**Data extract**
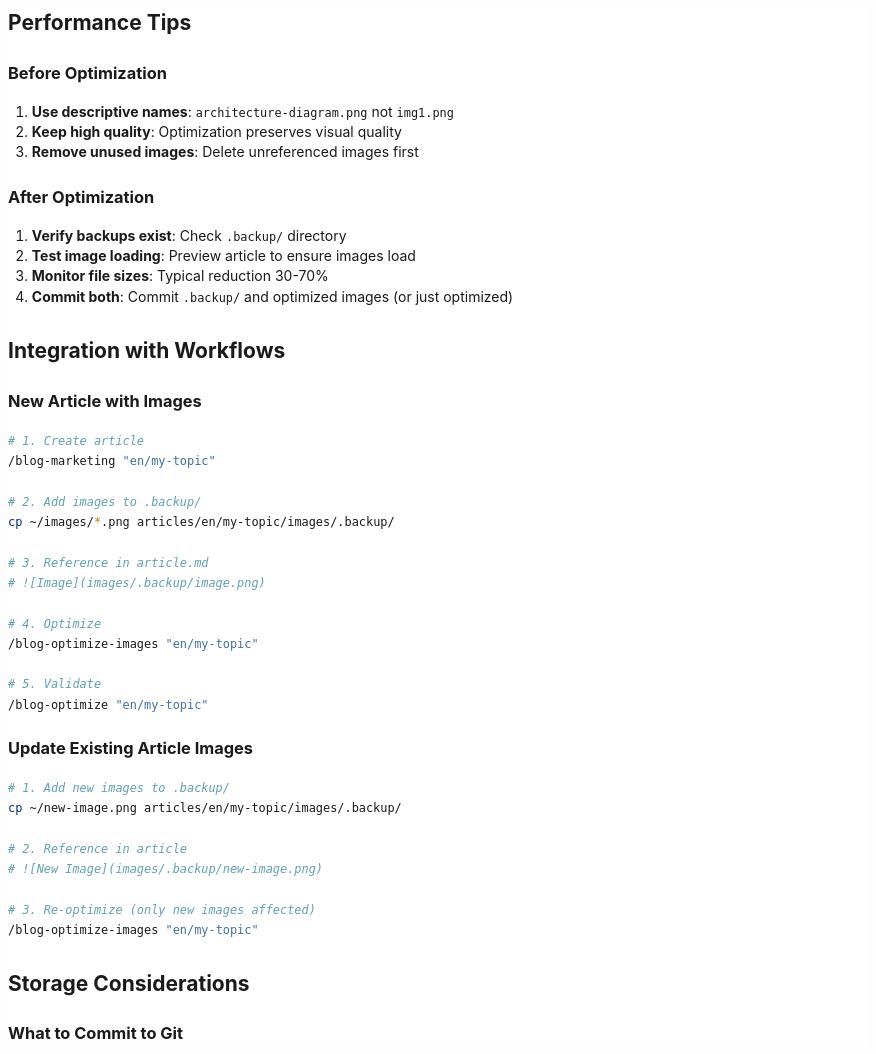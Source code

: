 ## Performance Tips

### Before Optimization
1. **Use descriptive names**: `architecture-diagram.png` not `img1.png`
2. **Keep high quality**: Optimization preserves visual quality
3. **Remove unused images**: Delete unreferenced images first

### After Optimization
1. **Verify backups exist**: Check `.backup/` directory
2. **Test image loading**: Preview article to ensure images load
3. **Monitor file sizes**: Typical reduction 30-70%
4. **Commit both**: Commit `.backup/` and optimized images (or just optimized)

## Integration with Workflows

### New Article with Images

```bash
# 1. Create article
/blog-marketing "en/my-topic"

# 2. Add images to .backup/
cp ~/images/*.png articles/en/my-topic/images/.backup/

# 3. Reference in article.md
# ![Image](images/.backup/image.png)

# 4. Optimize
/blog-optimize-images "en/my-topic"

# 5. Validate
/blog-optimize "en/my-topic"
```

### Update Existing Article Images

```bash
# 1. Add new images to .backup/
cp ~/new-image.png articles/en/my-topic/images/.backup/

# 2. Reference in article
# ![New Image](images/.backup/new-image.png)

# 3. Re-optimize (only new images affected)
/blog-optimize-images "en/my-topic"
```

## Storage Considerations

### What to Commit to Git
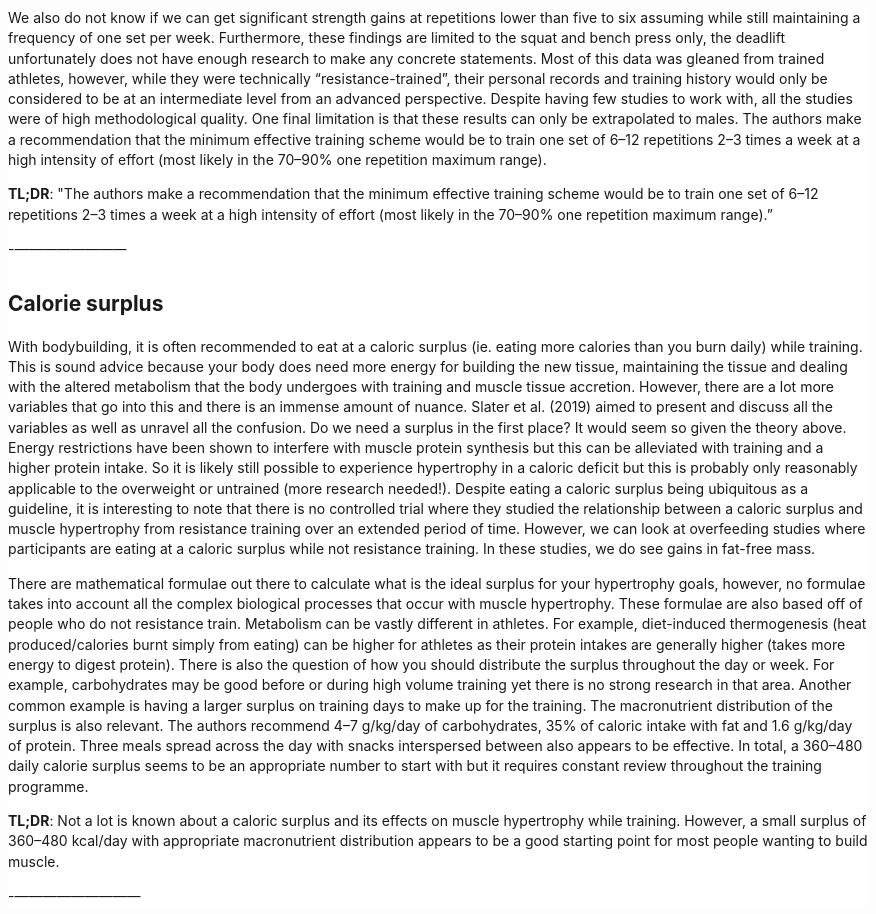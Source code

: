We also do not know if we can get significant strength gains at repetitions lower than five to six assuming while still maintaining a frequency of one set per week. Furthermore, these findings are limited to the squat and bench press only, the deadlift unfortunately does not have enough research to make any concrete statements. Most of this data was gleaned from trained athletes, however, while they were technically “resistance-trained”, their personal records and training history would only be considered to be at an intermediate level from an advanced perspective. Despite having few studies to work with, all the studies were of high methodological quality. One final limitation is that these results can only be extrapolated to males. The authors make a recommendation that the minimum effective training scheme would be to train one set of 6–12 repetitions 2–3 times a week at a high intensity of effort (most likely in the 70–90% one repetition maximum range).

**TL;DR**: "The authors make a recommendation that the minimum effective training scheme would be to train one set of 6–12 repetitions 2–3 times a week at a high intensity of effort (most likely in the 70–90% one repetition maximum range).”

-————————
## Calorie surplus
With bodybuilding, it is often recommended to eat at a caloric surplus (ie. eating more calories than you burn daily) while training. This is sound advice because your body does need more energy for building the new tissue, maintaining the tissue and dealing with the altered metabolism that the body undergoes with training and muscle tissue accretion. However, there are a lot more variables that go into this and there is an immense amount of nuance. Slater et al. (2019) aimed to present and discuss all the variables as well as unravel all the confusion. Do we need a surplus in the first place? It would seem so given the theory above. Energy restrictions have been shown to interfere with muscle protein synthesis but this can be alleviated with training and a higher protein intake. So it is likely still possible to experience hypertrophy in a caloric deficit but this is probably only reasonably applicable to the overweight or untrained (more research needed!). Despite eating a caloric surplus being ubiquitous as a guideline, it is interesting to note that there is no controlled trial where they studied the relationship between a caloric surplus and muscle hypertrophy from resistance training over an extended period of time. However, we can look at overfeeding studies where participants are eating at a caloric surplus while not resistance training. In these studies, we do see gains in fat-free mass.

There are mathematical formulae out there to calculate what is the ideal surplus for your hypertrophy goals, however, no formulae takes into account all the complex biological processes that occur with muscle hypertrophy. These formulae are also based off of people who do not resistance train. Metabolism can be vastly different in athletes. For example, diet-induced thermogenesis (heat produced/calories burnt simply from eating) can be higher for athletes as their protein intakes are generally higher (takes more energy to digest protein). There is also the question of how you should distribute the surplus throughout the day or week. For example, carbohydrates may be good before or during high volume training yet there is no strong research in that area. Another common example is having a larger surplus on training days to make up for the training. The macronutrient distribution of the surplus is also relevant. The authors recommend 4–7 g/kg/day of carbohydrates, 35% of caloric intake with fat and 1.6 g/kg/day of protein. Three meals spread across the day with snacks interspersed between also appears to be effective. In total, a 360–480 daily calorie surplus seems to be an appropriate number to start with but it requires constant review throughout the training programme.

**TL;DR**: Not a lot is known about a caloric surplus and its effects on muscle hypertrophy while training. However, a small surplus of 360–480 kcal/day with appropriate macronutrient distribution appears to be a good starting point for most people wanting to build muscle.

-—————————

**Directions for this task**
Wherever "topic" appears in the listing, report the line it is on.

**Your solution**
/blog-marketing "en/my-topic"
cp ~/images/*.png articles/en/my-topic/images/.backup/
/blog-optimize-images "en/my-topic"
/blog-optimize "en/my-topic"
cp ~/new-image.png articles/en/my-topic/images/.backup/
/blog-optimize-images "en/my-topic"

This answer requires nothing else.